L’acte stipule que la signature de l’acte authentique de vente doit être régularisée au plus tard le 31 mars 2023 et prévoit une indemnité d’immobilisation portée à la somme forfaitaire de 27 500 euros.
M. [L] et Mme [R] n’ont pas donné suite à la promesse de vente dans le délai d’exécution de celle-ci.
Par courrier recommandé envoyé le 1er avril 2023, Mme [S] a rappelé à M. [L] et Mme [R] que la signature de l’acte authentique de vente devait être régularisée au plus tard le 31 mars 2023, date à laquelle un rendez-vous de signature chez le notaire avait été fixé à cet effet. Aux termes de ce même courrier, Mme [S] a mis en demeure les demandeurs d’avoir à procéder sous huitaine, soit au règlement du prix de vente, soit au paiement de l’indemnité d’immobilisation susmentionnée.
À défaut de paiement, Mme [S] a, par acte de commissaire de justice du 5 mai 2023, fait procéder à une saisie-attribution à l’encontre de M. [L] sur un compte ouvert à la Caisse régionale de crédit agricole mutuel de l'[Localité 8] et du Maine, établissement bancaire domicilié à [Localité 9].
Cette saisie-attribution a été dénoncée à M. [L] le 10 mai 2023, suivant acte de commissaire de justice dressé à cette même date.
Mme [S] a, par acte de commissaire de justice du 5 mai 2023, fait procéder à une seconde saisie-attribution à l’encontre de M. [L] sur un compte ouvert à « Ma French Bank », établissement bancaire domicilié à [Localité 10].
Cette saisie-attribution a été dénoncée à M. [L] le 5 mai 2023, suivant procès-verbal de signification dressé à cette même date.

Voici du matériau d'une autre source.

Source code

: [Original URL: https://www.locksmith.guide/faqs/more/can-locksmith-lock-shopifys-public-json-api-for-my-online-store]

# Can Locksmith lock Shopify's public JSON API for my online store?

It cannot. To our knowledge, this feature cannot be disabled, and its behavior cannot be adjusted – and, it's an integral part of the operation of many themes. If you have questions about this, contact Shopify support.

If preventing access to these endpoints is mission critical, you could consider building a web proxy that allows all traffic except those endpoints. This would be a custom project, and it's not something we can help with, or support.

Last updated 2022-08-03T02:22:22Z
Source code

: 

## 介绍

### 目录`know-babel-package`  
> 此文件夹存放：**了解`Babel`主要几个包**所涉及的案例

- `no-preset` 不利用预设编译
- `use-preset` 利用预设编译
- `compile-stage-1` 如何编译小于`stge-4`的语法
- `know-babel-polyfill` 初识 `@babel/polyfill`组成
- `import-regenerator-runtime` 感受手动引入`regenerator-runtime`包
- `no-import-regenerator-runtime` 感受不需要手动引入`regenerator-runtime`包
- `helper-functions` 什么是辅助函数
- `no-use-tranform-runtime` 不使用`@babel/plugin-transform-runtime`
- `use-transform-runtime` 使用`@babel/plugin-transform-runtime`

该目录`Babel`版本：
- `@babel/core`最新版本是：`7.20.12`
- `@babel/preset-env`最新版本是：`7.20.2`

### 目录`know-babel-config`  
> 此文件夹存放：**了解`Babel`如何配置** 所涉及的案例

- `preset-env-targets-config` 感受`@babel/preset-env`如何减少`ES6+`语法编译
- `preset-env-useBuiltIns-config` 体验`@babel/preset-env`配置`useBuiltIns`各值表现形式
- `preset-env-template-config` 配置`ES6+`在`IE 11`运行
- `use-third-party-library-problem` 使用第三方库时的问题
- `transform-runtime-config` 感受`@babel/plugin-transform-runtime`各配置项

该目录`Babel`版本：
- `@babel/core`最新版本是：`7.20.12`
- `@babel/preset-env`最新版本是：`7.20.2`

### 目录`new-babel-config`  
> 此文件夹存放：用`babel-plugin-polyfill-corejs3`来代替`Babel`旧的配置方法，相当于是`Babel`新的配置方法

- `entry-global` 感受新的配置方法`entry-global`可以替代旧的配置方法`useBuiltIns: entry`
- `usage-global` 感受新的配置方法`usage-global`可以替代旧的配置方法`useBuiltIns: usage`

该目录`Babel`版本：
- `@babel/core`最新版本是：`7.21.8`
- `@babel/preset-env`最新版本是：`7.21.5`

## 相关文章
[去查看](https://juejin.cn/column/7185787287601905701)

Contestant la régularité et le bien-fondé de la saisie-attribution, M. [L] et Mme [R] ont, par acte de commissaire de justice en date du 5 juin 2023, fait assigner Mme [S] devant le tribunal judiciaire du Mans auquel ils ont demandé de :
* leur donner acte de leur rétractation, à défaut de justification de la régulière dénonciation de la promesse ayant fait courir le délai de rétractation à la promesse de vente du 3 décembre 2022 ;
* dire en conséquence qu’il n’est pas dû d’indemnité d’immobilisation ;
* dire nulle ou caduque ladite promesse de vente pour défaut d’exécution des conditions suspensives qui y sont prévues ;
* dire en conséquence qu’il n’est pas dû d’indemnité d’immobilisation ;
* subsidiairement, dire nulle la clause correspondant à une indemnité d’immobilisation prévue audit acte ;
* dire en conséquence n’y avoir lieu à application de ladite indemnité d’immobilisation et débouter la défenderesse de toute demande qu’elle pourrait formuler à ce titre ;
* subsidiairement, dire qu’il s’agit d’une clause pénale et la réduire à un montant qui ne soit pas manifestement excessif ;
* condamner Mme [S] aux dépens, ainsi qu’à leur payer chacun la somme de 2 000 euros au titre de l’article 700 du code de procédure civile.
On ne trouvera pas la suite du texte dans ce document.